### What you have to do
The reply to the records below should contain exactly the lines from the line with "outer preconditioner matrix" through the line with "as well as the", and nothing besides.

╭─ Entries supplied

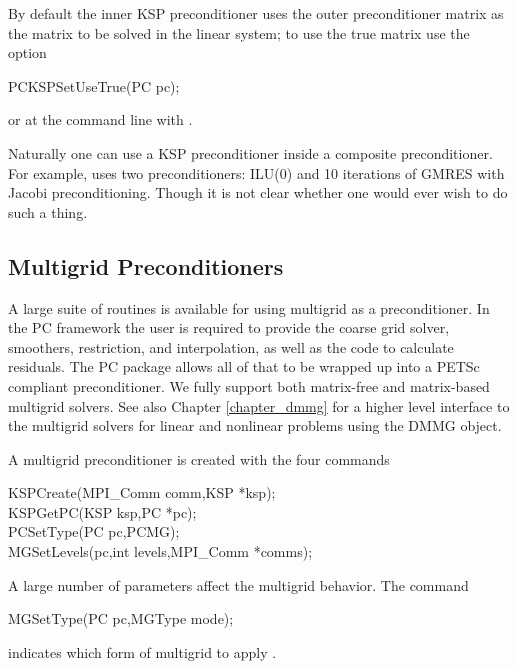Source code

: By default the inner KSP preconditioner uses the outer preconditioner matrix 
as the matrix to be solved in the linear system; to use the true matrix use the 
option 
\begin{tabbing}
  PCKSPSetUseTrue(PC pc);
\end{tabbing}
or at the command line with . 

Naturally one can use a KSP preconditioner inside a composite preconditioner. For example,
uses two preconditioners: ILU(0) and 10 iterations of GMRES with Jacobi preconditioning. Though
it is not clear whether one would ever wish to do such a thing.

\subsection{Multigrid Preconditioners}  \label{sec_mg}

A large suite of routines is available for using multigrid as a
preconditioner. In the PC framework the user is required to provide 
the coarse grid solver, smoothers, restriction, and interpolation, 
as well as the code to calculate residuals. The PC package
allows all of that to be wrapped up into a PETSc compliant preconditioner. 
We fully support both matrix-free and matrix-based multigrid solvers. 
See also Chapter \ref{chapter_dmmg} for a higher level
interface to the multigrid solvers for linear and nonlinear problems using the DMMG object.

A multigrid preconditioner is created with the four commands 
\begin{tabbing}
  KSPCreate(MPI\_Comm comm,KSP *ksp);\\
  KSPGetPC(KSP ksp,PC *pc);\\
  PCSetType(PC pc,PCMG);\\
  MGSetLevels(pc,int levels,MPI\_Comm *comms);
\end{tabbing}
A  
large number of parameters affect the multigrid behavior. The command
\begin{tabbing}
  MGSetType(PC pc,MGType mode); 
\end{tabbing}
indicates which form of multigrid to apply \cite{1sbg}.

╰─
╭─ Entries supplied

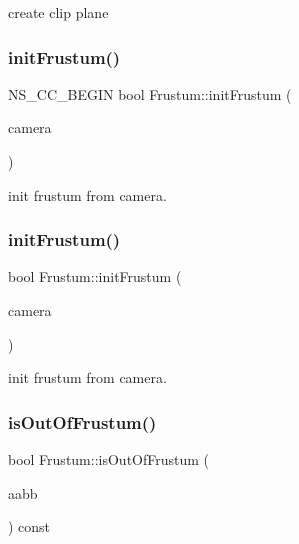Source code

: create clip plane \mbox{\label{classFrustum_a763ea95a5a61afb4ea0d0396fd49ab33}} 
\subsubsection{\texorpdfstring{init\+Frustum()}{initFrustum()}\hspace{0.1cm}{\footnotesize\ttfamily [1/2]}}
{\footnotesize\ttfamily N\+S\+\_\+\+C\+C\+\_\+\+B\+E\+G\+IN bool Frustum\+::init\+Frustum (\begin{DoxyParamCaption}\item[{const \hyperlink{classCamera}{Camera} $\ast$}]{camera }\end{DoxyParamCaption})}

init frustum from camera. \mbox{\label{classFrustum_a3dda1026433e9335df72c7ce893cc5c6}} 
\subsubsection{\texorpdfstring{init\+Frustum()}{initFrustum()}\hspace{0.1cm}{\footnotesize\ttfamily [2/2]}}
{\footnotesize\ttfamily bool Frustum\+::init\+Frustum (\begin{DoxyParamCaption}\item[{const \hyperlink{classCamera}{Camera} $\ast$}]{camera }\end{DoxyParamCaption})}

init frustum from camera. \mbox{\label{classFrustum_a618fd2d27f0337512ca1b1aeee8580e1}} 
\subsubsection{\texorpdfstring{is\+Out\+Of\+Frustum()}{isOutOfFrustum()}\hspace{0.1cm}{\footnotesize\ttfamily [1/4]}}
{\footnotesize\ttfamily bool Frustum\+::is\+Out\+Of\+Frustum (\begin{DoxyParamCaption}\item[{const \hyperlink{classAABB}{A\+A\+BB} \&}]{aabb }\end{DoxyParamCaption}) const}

╰─

### Exercise result
: By default the inner KSP preconditioner uses the outer preconditioner matrix 
as the matrix to be solved in the linear system; to use the true matrix use the 
option 
\begin{tabbing}
  PCKSPSetUseTrue(PC pc);
\end{tabbing}
or at the command line with . 

Naturally one can use a KSP preconditioner inside a composite preconditioner. For example,
uses two preconditioners: ILU(0) and 10 iterations of GMRES with Jacobi preconditioning. Though
it is not clear whether one would ever wish to do such a thing.

\subsection{Multigrid Preconditioners}  \label{sec_mg}

A large suite of routines is available for using multigrid as a
preconditioner. In the PC framework the user is required to provide 
the coarse grid solver, smoothers, restriction, and interpolation, 
as well as the code to calculate residuals. The PC package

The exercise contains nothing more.